From the Boardroom to the Bargaining Table
For too long, climate action has been treated as something for governments and corporations to talk about often behind closed doors. But real change doesn’t come from a corporate sustainability report or a ministerial photo-op. It comes from workers organising collectively and demanding a say in how our industries adapt.
That’s what “green bargaining” is all about: using our collective agreements to win real, lasting change that benefits both people and the planet.
What Green Bargaining Looks Like in Practice
Green bargaining can take many forms. It might mean negotiating for:
- Energy-efficient and safe workplaces, with proper investment in ventilation, insulation, and maintenance.

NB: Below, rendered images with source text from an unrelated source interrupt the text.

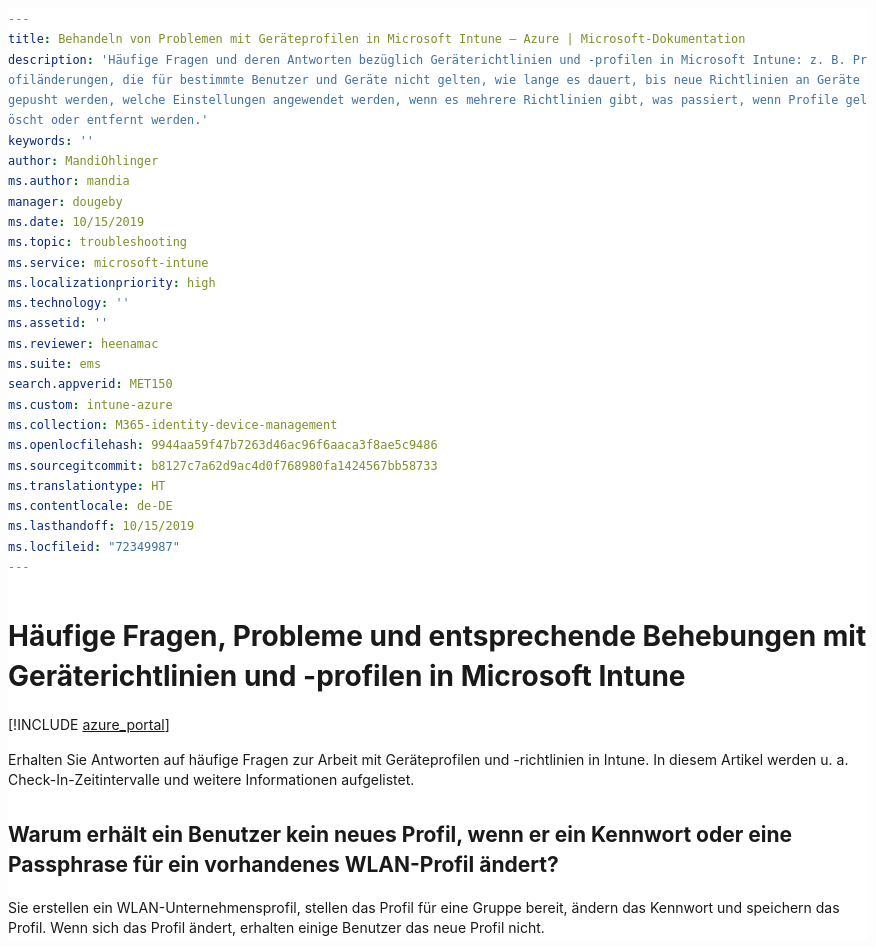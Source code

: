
 ```yaml
---
title: Behandeln von Problemen mit Geräteprofilen in Microsoft Intune – Azure | Microsoft-Dokumentation
description: 'Häufige Fragen und deren Antworten bezüglich Geräterichtlinien und -profilen in Microsoft Intune: z. B. Profiländerungen, die für bestimmte Benutzer und Geräte nicht gelten, wie lange es dauert, bis neue Richtlinien an Geräte gepusht werden, welche Einstellungen angewendet werden, wenn es mehrere Richtlinien gibt, was passiert, wenn Profile gelöscht oder entfernt werden.'
keywords: ''
author: MandiOhlinger
ms.author: mandia
manager: dougeby
ms.date: 10/15/2019
ms.topic: troubleshooting
ms.service: microsoft-intune
ms.localizationpriority: high
ms.technology: ''
ms.assetid: ''
ms.reviewer: heenamac
ms.suite: ems
search.appverid: MET150
ms.custom: intune-azure
ms.collection: M365-identity-device-management
ms.openlocfilehash: 9944aa59f47b7263d46ac96f6aaca3f8ae5c9486
ms.sourcegitcommit: b8127c7a62d9ac4d0f768980fa1424567bb58733
ms.translationtype: HT
ms.contentlocale: de-DE
ms.lasthandoff: 10/15/2019
ms.locfileid: "72349987"
---
```

# <a name="common-questions-issues-and-resolutions-with-device-policies-and-profiles-in-microsoft-intune"></a>Häufige Fragen, Probleme und entsprechende Behebungen mit Geräterichtlinien und -profilen in Microsoft Intune

[!INCLUDE [azure_portal](../includes/azure_portal.md)]

Erhalten Sie Antworten auf häufige Fragen zur Arbeit mit Geräteprofilen und -richtlinien in Intune. In diesem Artikel werden u. a. Check-In-Zeitintervalle und weitere Informationen aufgelistet.

## <a name="why-doesnt-a-user-get-a-new-profile-when-changing-a-password-or-passphrase-on-an-existing-wi-fi-profile"></a>Warum erhält ein Benutzer kein neues Profil, wenn er ein Kennwort oder eine Passphrase für ein vorhandenes WLAN-Profil ändert?

Sie erstellen ein WLAN-Unternehmensprofil, stellen das Profil für eine Gruppe bereit, ändern das Kennwort und speichern das Profil. Wenn sich das Profil ändert, erhalten einige Benutzer das neue Profil nicht.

- A fair transition plan that protects jobs if production changes because of climate impacts or new regulations.
- Training and re-skilling for workers to move into sustainable roles, not be left behind.
- Reduction of waste, better use of resources, and improved recycling or reuse practices.
- Employer accountability requiring companies to publish transparent environmental data and work with unions on solutions.
At its heart, green bargaining is about democracy at work making sure those who do the work also have a voice in shaping how it’s done.
Empowering Reps to Lead the Way
Our BFAWU reps are already leading the way in this work. From challenging wasteful production processes to raising green issues in health and safety committees, our reps are showing that climate action belongs in every part of union organising.
We know that reps are under pressure fighting for pay, defending members, and keeping workplaces safe but adding climate to the agenda doesn’t mean adding another burden. It means strengthening every campaign by linking it to fairness, safety, and the future of our industry.
When we talk about shorter supply chains, safer equipment, or better ventilation, we’re talking about climate too. And when we bargain collectively, we turn those demands into commitments that employers can’t ignore.
A Fair, Green Future Won by Workers
The transition to a greener economy is happening the only question is who it will serve. Will it be another opportunity for corporate profit, or will it deliver good, unionised, secure jobs for working people?
Through green bargaining, we can make sure the answer is the latter. We can ensure that the move to sustainability isn’t done to workers, but with them and that no one is left behind.
As part of the Year of Climate Action, BFAWU will continue supporting reps to build knowledge, confidence, and collective power to bargain for climate justice. Because climate action isn’t separate from trade unionism it’s part of what strong unions do: protecting people, defending jobs, and shaping a better world.
When we bargain for the planet, we bargain for ourselves.
And when workers lead, we win a future that’s fair, green, and ours.